- **Supplied records**:
·····

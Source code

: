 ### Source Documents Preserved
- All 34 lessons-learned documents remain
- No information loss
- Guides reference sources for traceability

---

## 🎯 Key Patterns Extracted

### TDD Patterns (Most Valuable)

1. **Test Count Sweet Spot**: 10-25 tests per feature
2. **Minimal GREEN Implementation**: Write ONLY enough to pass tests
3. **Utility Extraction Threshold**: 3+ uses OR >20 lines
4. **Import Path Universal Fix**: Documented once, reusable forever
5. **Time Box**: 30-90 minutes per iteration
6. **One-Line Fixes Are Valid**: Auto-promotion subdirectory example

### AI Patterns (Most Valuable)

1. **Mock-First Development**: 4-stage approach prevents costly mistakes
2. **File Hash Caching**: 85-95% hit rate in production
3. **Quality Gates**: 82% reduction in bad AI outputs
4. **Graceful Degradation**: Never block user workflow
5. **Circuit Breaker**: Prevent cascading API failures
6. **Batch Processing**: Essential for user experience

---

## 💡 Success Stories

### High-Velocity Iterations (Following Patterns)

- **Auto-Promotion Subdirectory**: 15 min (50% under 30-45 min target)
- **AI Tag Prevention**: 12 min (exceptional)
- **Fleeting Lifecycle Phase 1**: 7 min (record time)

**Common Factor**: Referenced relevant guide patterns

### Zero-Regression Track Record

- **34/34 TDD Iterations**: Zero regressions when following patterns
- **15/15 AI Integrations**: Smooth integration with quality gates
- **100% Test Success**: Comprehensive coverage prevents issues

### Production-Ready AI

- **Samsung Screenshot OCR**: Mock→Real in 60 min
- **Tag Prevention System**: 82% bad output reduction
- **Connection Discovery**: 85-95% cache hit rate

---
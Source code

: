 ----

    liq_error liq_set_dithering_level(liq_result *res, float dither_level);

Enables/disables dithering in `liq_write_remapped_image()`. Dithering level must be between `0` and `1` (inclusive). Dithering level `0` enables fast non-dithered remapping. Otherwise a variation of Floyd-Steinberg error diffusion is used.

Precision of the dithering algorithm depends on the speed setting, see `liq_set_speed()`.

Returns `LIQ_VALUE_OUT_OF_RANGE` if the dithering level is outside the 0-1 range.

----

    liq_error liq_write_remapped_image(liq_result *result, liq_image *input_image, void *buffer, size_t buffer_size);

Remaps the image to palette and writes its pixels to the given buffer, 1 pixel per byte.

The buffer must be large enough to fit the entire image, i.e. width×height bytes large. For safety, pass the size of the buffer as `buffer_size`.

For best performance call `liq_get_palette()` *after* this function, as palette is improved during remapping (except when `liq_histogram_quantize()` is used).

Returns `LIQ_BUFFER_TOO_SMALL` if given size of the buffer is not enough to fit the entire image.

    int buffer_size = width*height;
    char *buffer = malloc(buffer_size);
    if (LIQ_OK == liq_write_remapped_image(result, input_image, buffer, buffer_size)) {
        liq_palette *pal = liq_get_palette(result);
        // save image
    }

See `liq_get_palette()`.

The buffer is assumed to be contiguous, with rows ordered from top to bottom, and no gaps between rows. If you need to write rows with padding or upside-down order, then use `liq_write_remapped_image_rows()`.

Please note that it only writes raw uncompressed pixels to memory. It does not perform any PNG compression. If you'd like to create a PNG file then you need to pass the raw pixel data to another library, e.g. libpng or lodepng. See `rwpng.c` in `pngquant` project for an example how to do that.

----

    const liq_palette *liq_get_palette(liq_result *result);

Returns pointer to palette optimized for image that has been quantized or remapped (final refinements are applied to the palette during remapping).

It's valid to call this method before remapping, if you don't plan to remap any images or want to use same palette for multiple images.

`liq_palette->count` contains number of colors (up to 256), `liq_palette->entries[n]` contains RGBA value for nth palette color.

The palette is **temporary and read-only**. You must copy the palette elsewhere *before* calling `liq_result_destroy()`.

·····

- **What to work on**:
Scan the material above. Copy each line where "this" occurs.

- **Answer box**:
For best performance call `liq_get_palette()` *after* this function, as palette is improved during remapping (except when `liq_histogram_quantize()` is used).
It's valid to call this method before remapping, if you don't plan to remap any images or want to use same palette for multiple images.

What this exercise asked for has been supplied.